Au centre, la petite île de Pediatorkope (Ghana), qui n\'est pas reliée au réseau public d\'électricité.
Au centre, la petite île de Pediatorkope (Ghana), qui n'est pas reliée au réseau public d'électricité. (GOOGLEMAPS)

En jouant avec les tourniquets de leur cour de récréation, les enfants chargent des batteries utilisées pour alimenter les lampes qui leur serviront à faire leurs devoirs, le soir venu.

La petite île de Pediatorkope, dans le sud-est du Ghana, une des plus pauvres du pays, n'est pas reliée au réseau national de distribution d'électricité. Du coup, elle est plongée dans l'obscurité à la nuit tombée.

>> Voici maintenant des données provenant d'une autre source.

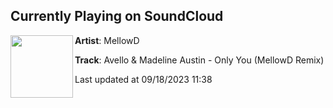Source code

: ## Currently Playing on SoundCloud

[<img align="left" width="100" src="https://i1.sndcdn.com/artworks-64f5mdUFzaQd4JSi-DcSQCA-t500x500.jpg">](https://soundcloud.com/dunkmellowd/avello-madeline-austin-only-you-mellowd-remixm?in=saxurn/sets/acid-override)

**Artist**: MellowD 

**Track**: Avello & Madeline Austin - Only You (MellowD Remix)

Last updated at 09/18/2023 11:38

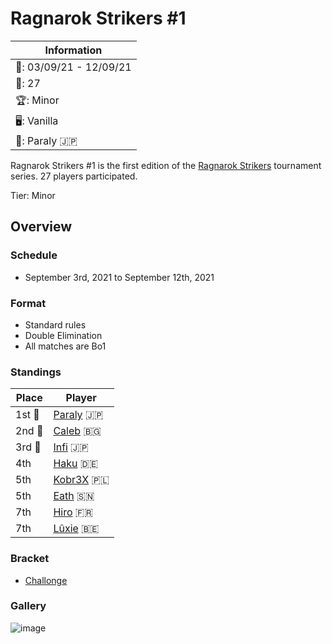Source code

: # Ragnarok Strikers #1

|Information|
|-|
|:calendar:: 03/09/21 - 12/09/21|
|:busts_in_silhouette:: 27|
|:trophy:: Minor|
|:desktop_computer:: Vanilla|
|:1st_place_medal:: Paraly :jp:|

Ragnarok Strikers #1 is the first edition of the [Ragnarok Strikers](ragnamain.md) tournament series.
27 players participated.

Tier: Minor

## Overview 

### Schedule
- September 3rd, 2021 to September 12th, 2021

### Format
- Standard rules
- Double Elimination
- All matches are Bo1

### Standings

|Place|Player|
|-|-|
|1st :1st_place_medal:|[Paraly](../../players/japanese/paraly.md) :jp:|
|2nd :2nd_place_medal:|[Caleb](../../players/bulgarian/caleb.md) :bulgaria:|
|3rd :3rd_place_medal:|[Infi](../../players/japanese/infi.md) :jp:|
|4th|[Haku](../../players/german/haku.md) :de:|
|5th|[Kobr3X](../../players/polish/kobr3x.md) :poland:|
|5th|[Eath](../../players/senegalese/eath.md) :senegal:|
|7th|[Hiro](../../players/french/vivi.md) :fr:|
|7th|[Lûxie](../../players/belgian/luxie.md) :belgium:|

### Bracket
- [Challonge](https://challonge.com/que4sna4)

### Gallery  

![image](https://github.com/inabikarilibrary/inalib/assets/110833255/7ed13a3f-9516-413b-8969-6ac3d37784ab)

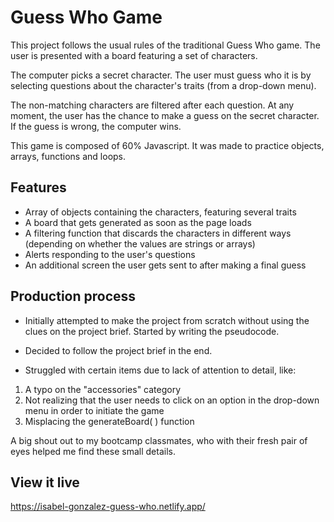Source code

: # Guess Who Game

This project follows the usual rules of the traditional Guess Who game. The user is presented with a board featuring a set of characters. 

The computer picks a secret character. The user must guess who it is by selecting questions about the character's traits (from a drop-down menu). 

The non-matching characters are filtered after each question. At any moment, the user has the chance to make a guess on the secret character. If the guess is wrong, the computer wins. 

This game is composed of 60% Javascript. It was made to practice objects, arrays, functions and loops. 

## Features

- Array of objects containing the characters, featuring several traits
- A board that gets generated as soon as the page loads
- A filtering function that discards the characters in different ways (depending on whether the values are strings or arrays)
- Alerts responding to the user's questions 
- An additional screen the user gets sent to after making a final guess 

## Production process

- Initially attempted to make the project from scratch without using the clues on the project brief. Started by writing the pseudocode. 

- Decided to follow the project brief in the end. 

- Struggled with certain items due to lack of attention to detail, like: 

1. A typo on the "accessories" category
2. Not realizing that the user needs to click on an option in the drop-down menu in order to initiate the game
3. Misplacing the generateBoard( ) function

A big shout out to my bootcamp classmates, who with their fresh pair of eyes helped me find these small details.

## View it live

https://isabel-gonzalez-guess-who.netlify.app/
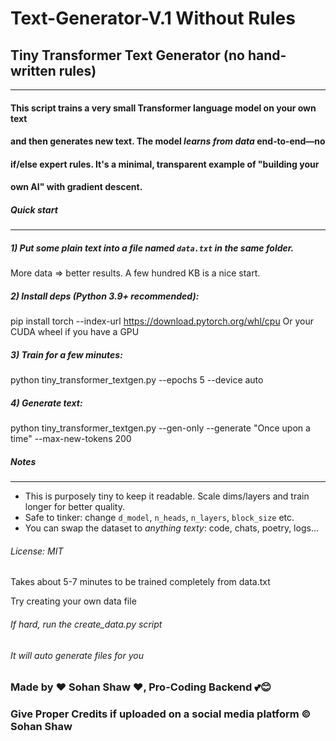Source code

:# Text-Generator-V.1 Without Rules
## Tiny Transformer Text Generator (no hand-written rules)
-------------------------------------------------------
####  This script trains a very small Transformer language model on your own text
#### and then generates new text. The model *learns from data* end‑to‑end—no
#### if/else expert rules. It's a minimal, transparent example of "building your
#### own AI" with gradient descent.

##### Quick start
-----------
##### 1) Put some plain text into a file named `data.txt` in the same folder.
   More data => better results. A few hundred KB is a nice start.

##### 2) Install deps (Python 3.9+ recommended):
   pip install torch --index-url https://download.pytorch.org/whl/cpu
    Or your CUDA wheel if you have a GPU

##### 3) Train for a few minutes:
   python tiny_transformer_textgen.py --epochs 5 --device auto

##### 4) Generate text:
  python tiny_transformer_textgen.py --gen-only --generate "Once upon a time" --max-new-tokens 200


##### Notes
-----
- This is purposely tiny to keep it readable. Scale dims/layers and train
  longer for better quality.
- Safe to tinker: change `d_model`, `n_heads`, `n_layers`, `block_size` etc.
- You can swap the dataset to *anything texty*: code, chats, poetry, logs…

###### License: MIT

Takes about 5-7 minutes to be trained completely from data.txt

Try creating your own data file

###### If hard, run the create_data.py script
###### It will auto generate files for you

### Made by ❤️ Sohan Shaw ❤️, Pro-Coding Backend 💕😊

### Give Proper Credits if uploaded on a social media platform ©️ Sohan Shaw

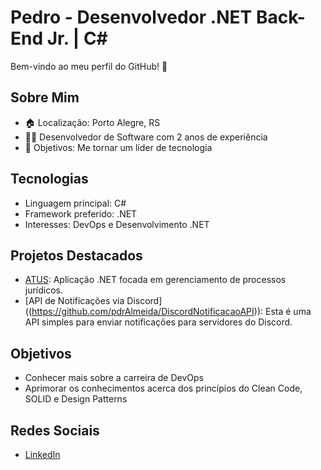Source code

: # Pedro - Desenvolvedor .NET Back-End Jr. | C#

Bem-vindo ao meu perfil do GitHub! 👋

## Sobre Mim
- 🏠 Localização: Porto Alegre, RS
- 👨‍💻 Desenvolvedor de Software com 2 anos de experiência
- 💪 Objetivos: Me tornar um líder de tecnologia

## Tecnologias
- Linguagem principal: C#
- Framework preferido: .NET
- Interesses: DevOps e Desenvolvimento .NET

## Projetos Destacados
- [ATUS]((https://www.atus.app/)): Aplicação .NET focada em gerenciamento de processos jurídicos.
- [API de Notificações via Discord] ((https://github.com/pdrAlmeida/DiscordNotificacaoAPI)): Esta é uma API simples para enviar notificações para servidores do Discord.

## Objetivos
- Conhecer mais sobre a carreira de DevOps
- Aprimorar os conhecimentos acerca dos princípios do Clean Code, SOLID e Design Patterns

## Redes Sociais
- [LinkedIn]((https://www.linkedin.com/in/pdralmeida/))
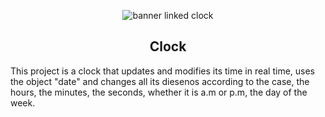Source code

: <p align="center">
  <img src="https://user-images.githubusercontent.com/60229777/141694175-a7d4d88a-82e9-4ba3-9793-bc89bf4d8bc2.png" alt="banner linked clock">
</p>

<h2 align="center">
  Clock
</h2>

This project is a clock that updates and modifies its time in real time, uses the object "date" and changes all its diesenos according to the case, the hours, the minutes, the seconds, whether it is a.m or p.m, the day of the week.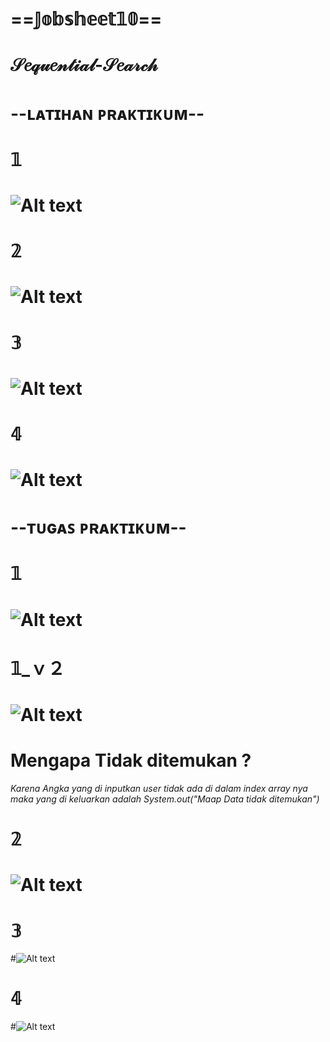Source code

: # ==𝕁𝕠𝕓𝕤𝕙𝕖𝕖𝕥𝟙𝟘== 
# 𝒮𝑒𝓆𝓊𝑒𝓃𝓉𝒾𝒶𝓁-𝒮𝑒𝒶𝓇𝒸𝒽

# --ʟᴀᴛɪʜᴀɴ ᴘʀᴀᴋᴛɪᴋᴜᴍ--
# 𝟙
# ![Alt text](https://github.com/Syihabuddinsanni/Jobsheet10_Sequential-Search/blob/master/LP1.png)

# 𝟚
# ![Alt text](https://github.com/Syihabuddinsanni/Jobsheet10_Sequential-Search/blob/master/LP2.png)

# 𝟛  
# ![Alt text](https://github.com/Syihabuddinsanni/Jobsheet10_Sequential-Search/blob/master/LP3.png)

# 𝟜
# ![Alt text](https://github.com/Syihabuddinsanni/Jobsheet10_Sequential-Search/blob/master/LP4.png)

# --ᴛᴜɢᴀꜱ ᴘʀᴀᴋᴛɪᴋᴜᴍ--
# 𝟙 
# ![Alt text](https://github.com/Syihabuddinsanni/Jobsheet10_Sequential-Search/blob/master/TP1.png)

# 𝟙_ｖ２

# ![Alt text](https://github.com/Syihabuddinsanni/Jobsheet10_Sequential-Search/blob/master/TP1_2.png)
# Mengapa Tidak ditemukan ? 
_Karena Angka yang di inputkan user tidak ada di dalam index array nya maka yang di keluarkan adalah System.out("Maap
Data tidak ditemukan")_

# 𝟚
# ![Alt text](https://github.com/Syihabuddinsanni/Jobsheet10_Sequential-Search/blob/master/TP2.png)

# 𝟛
#![Alt text](https://github.com/Syihabuddinsanni/Jobsheet10_Sequential-Search/blob/master/TP3.png)

# 𝟜
#![Alt text](https://github.com/Syihabuddinsanni/Jobsheet10_Sequential-Search/blob/master/TP4.png)
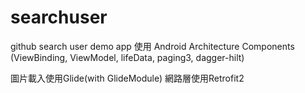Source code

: # searchuser
github search user demo app
使用 Android Architecture Components 
(ViewBinding, ViewModel, lifeData, paging3, dagger-hilt)

圖片載入使用Glide(with GlideModule)
網路層使用Retrofit2


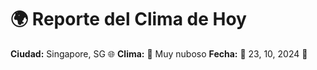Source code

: # 🌍 Reporte del Clima de Hoy

**Ciudad:** Singapore, SG 🌐
**Clima:** 🌈 Muy nuboso
**Fecha:** 📅 23, 10, 2024 🚀
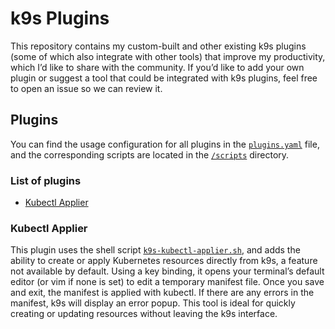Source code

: # k9s Plugins

This repository contains my custom-built and other existing k9s plugins (some of which also integrate with other tools) that improve my productivity, which I’d like to share with the community.
If you’d like to add your own plugin or suggest a tool that could be integrated with k9s plugins, feel free to open an issue so we can review it.

## Plugins

You can find the usage configuration for all plugins in the [`plugins.yaml`](./plugins.yaml) file, and the corresponding scripts are located in the [`/scripts`](./scripts) directory.  

### List of plugins
- [Kubectl Applier](#kubectl-applier)  


### Kubectl Applier
This plugin uses the shell script [`k9s-kubectl-applier.sh`](./scripts/k9s-kubectl-applier.sh), and adds the ability to create or apply Kubernetes resources directly from k9s, a feature not available by default.
 Using a key binding, it opens your terminal’s default editor (or vim if none is set) to edit a temporary manifest file. 
Once you save and exit, the manifest is applied with kubectl. If there are any errors in the manifest, k9s will display an error popup. This tool is ideal for quickly creating or updating resources without leaving the k9s interface.





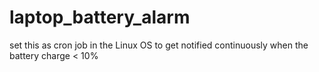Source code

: # laptop_battery_alarm
set this as cron job in the Linux OS to get notified continuously when the battery charge &lt; 10% 
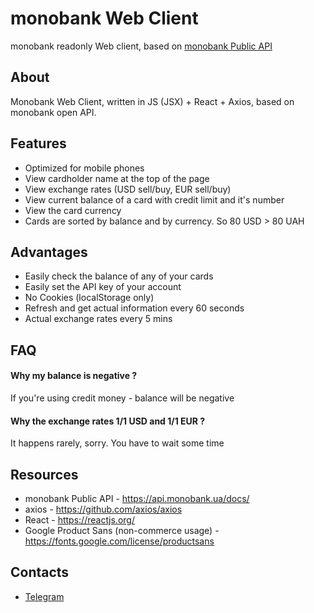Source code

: # monobank Web Client
monobank readonly Web client, based on [monobank Public API](https://api.monobank.ua/docs/)

## About
Monobank Web Client, written in JS (JSX) + React + Axios, based on monobank open API.

## Features
 - Optimized for mobile phones
 - View cardholder name at the top of the page
 - View exchange rates (USD sell/buy, EUR sell/buy)
 - View current balance of a card with credit limit and it's number
 - View the card currency
 - Cards are sorted by balance and by currency. So 80 USD > 80 UAH

## Advantages
 - Easily check the balance of any of your cards
 - Easily set the API key of your account
 - No Cookies (localStorage only)
 - Refresh and get actual information every 60 seconds
 - Actual exchange rates every 5 mins

## FAQ
#### Why my balance is negative ?
If you're using credit money - balance will be negative
#### Why the exchange rates 1/1 USD and 1/1 EUR ?
It happens rarely, sorry. You have to wait some time
 
## Resources
 * monobank Public API - https://api.monobank.ua/docs/
 * axios - https://github.com/axios/axios
 * React - https://reactjs.org/
 * Google Product Sans (non-commerce usage) - https://fonts.google.com/license/productsans

## Contacts
 * [Telegram](https://t.me/dimankiev_host)
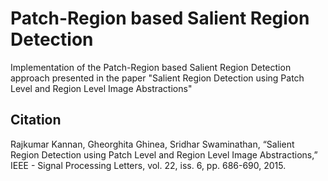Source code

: # Patch-Region based Salient Region Detection
Implementation of the Patch-Region based Salient Region Detection approach presented in the paper "Salient Region Detection using Patch Level and Region Level Image Abstractions"

## Citation
Rajkumar Kannan, Gheorghita Ghinea, Sridhar Swaminathan, “Salient Region Detection using Patch Level and Region Level Image Abstractions,” IEEE - Signal Processing Letters, vol. 22, iss. 6, pp. 686-690, 2015.
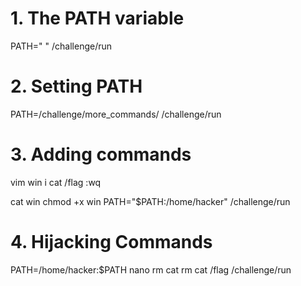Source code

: # 1. The PATH variable

 PATH=" "
 /challenge/run

 # 2. Setting PATH

PATH=/challenge/more_commands/
/challenge/run

# 3. Adding commands

vim win
i
cat /flag
:wq

cat win
chmod +x win
PATH="$PATH:/home/hacker"
/challenge/run

# 4. Hijacking Commands

PATH=/home/hacker:$PATH
nano rm
cat rm
cat /flag
/challenge/run

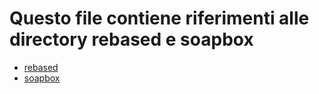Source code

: # Questo file contiene riferimenti alle directory rebased e soapbox
- [rebased](./rebased/)
- [soapbox](./soapbox/)
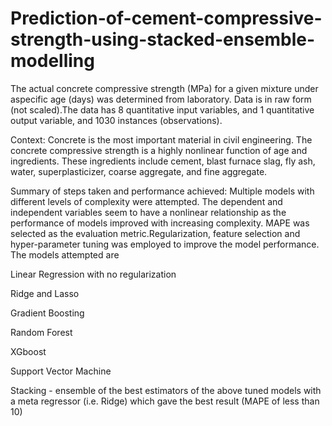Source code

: # Prediction-of-cement-compressive-strength-using-stacked-ensemble-modelling
The actual concrete compressive strength (MPa) for a given mixture under aspecific age (days) was determined from laboratory. Data is in raw form (not scaled).The data has 8 quantitative input variables, and 1 quantitative output variable, and 1030 instances (observations).

Context:
Concrete is the most important material in civil engineering. The concrete compressive strength is a highly nonlinear function of age and ingredients. These ingredients include cement, blast furnace slag, fly ash, water, superplasticizer, coarse aggregate, and fine aggregate. 

Summary of steps taken and performance achieved:
Multiple models with different levels of complexity were attempted. The dependent and independent variables seem to have a nonlinear relationship as the performance of models improved with increasing complexity. MAPE was selected as the evaluation metric.Regularization, feature selection and hyper-parameter tuning was employed to improve the model performance. The models attempted are

Linear Regression with no regularization

Ridge and Lasso

Gradient Boosting

Random Forest

XGboost

Support Vector Machine

Stacking - ensemble of the best estimators of the above tuned models with a meta regressor (i.e. Ridge) which gave the best result (MAPE of less than 10)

Mais les écoliers peuvent désormais s'éclairer pour étudier le soir grâce à l'énergie qu'ils ont générée en jouant dans la journée : quand les élèves de l'école élémentaire locale utilisent les tourniquets en fer, dans la cour de récréation, une turbine connectée à une batterie permet de recharger des lampes LED.

Ces lampes, dotées d'une autonomie d'une quarantaine d'heures, sont distribuées aux enfants, qui peuvent désormais se réunir en fin d'après-midi pour faire leurs devoirs. Pour Gerson Kuadegbeku, enseignant dans cette école, cet ingénieux procédé, mis en place par l'ONG américaine Empower Playgrounds, a déjà permis d'améliorer les résultats des élèves. "Avant, les enfants avaient de mauvais résultats à l'école, mais grâce à ces lampes, le programme est mieux assimilé", reconnaît-il.

Une station solaire en appui

Grâce aux tourniquets producteurs d'électricité, les enfants des zones rurales augmentent leurs chances de poursuivre leurs études au-delà de l'école primaire, explique George Thompson, directeur de projet pour Empower Playgrounds : "Tout ce que nous attendons de la communauté est qu'elle s'assure que, quand ces enfants ramènent ces lampes à la maison, elles soient utilisées à bon escient, pour les devoirs."

Forte du succès de ces manèges écologiques, l'ONG a aussi créé une petite unité productrice d'énergie solaire sur l'île. Les habitants peuvent s'équiper d'une batterie qui leur permet de faire marcher quelques lampes et de recharger leur téléphone à la station pour la somme de 500 cédis (environ 130 euros).

Le Ghana, deuxième puissance économique d'Afrique de l'Ouest, est paralysé par une crise énergétique sans précédent qui ralentit son activité économique. Parfois, les coupures d'électricité peuvent durer 24 heures. Certaines entreprises ont menacé de quitter le pays, d'autres ont dû licencier à cause de la baisse d'activité.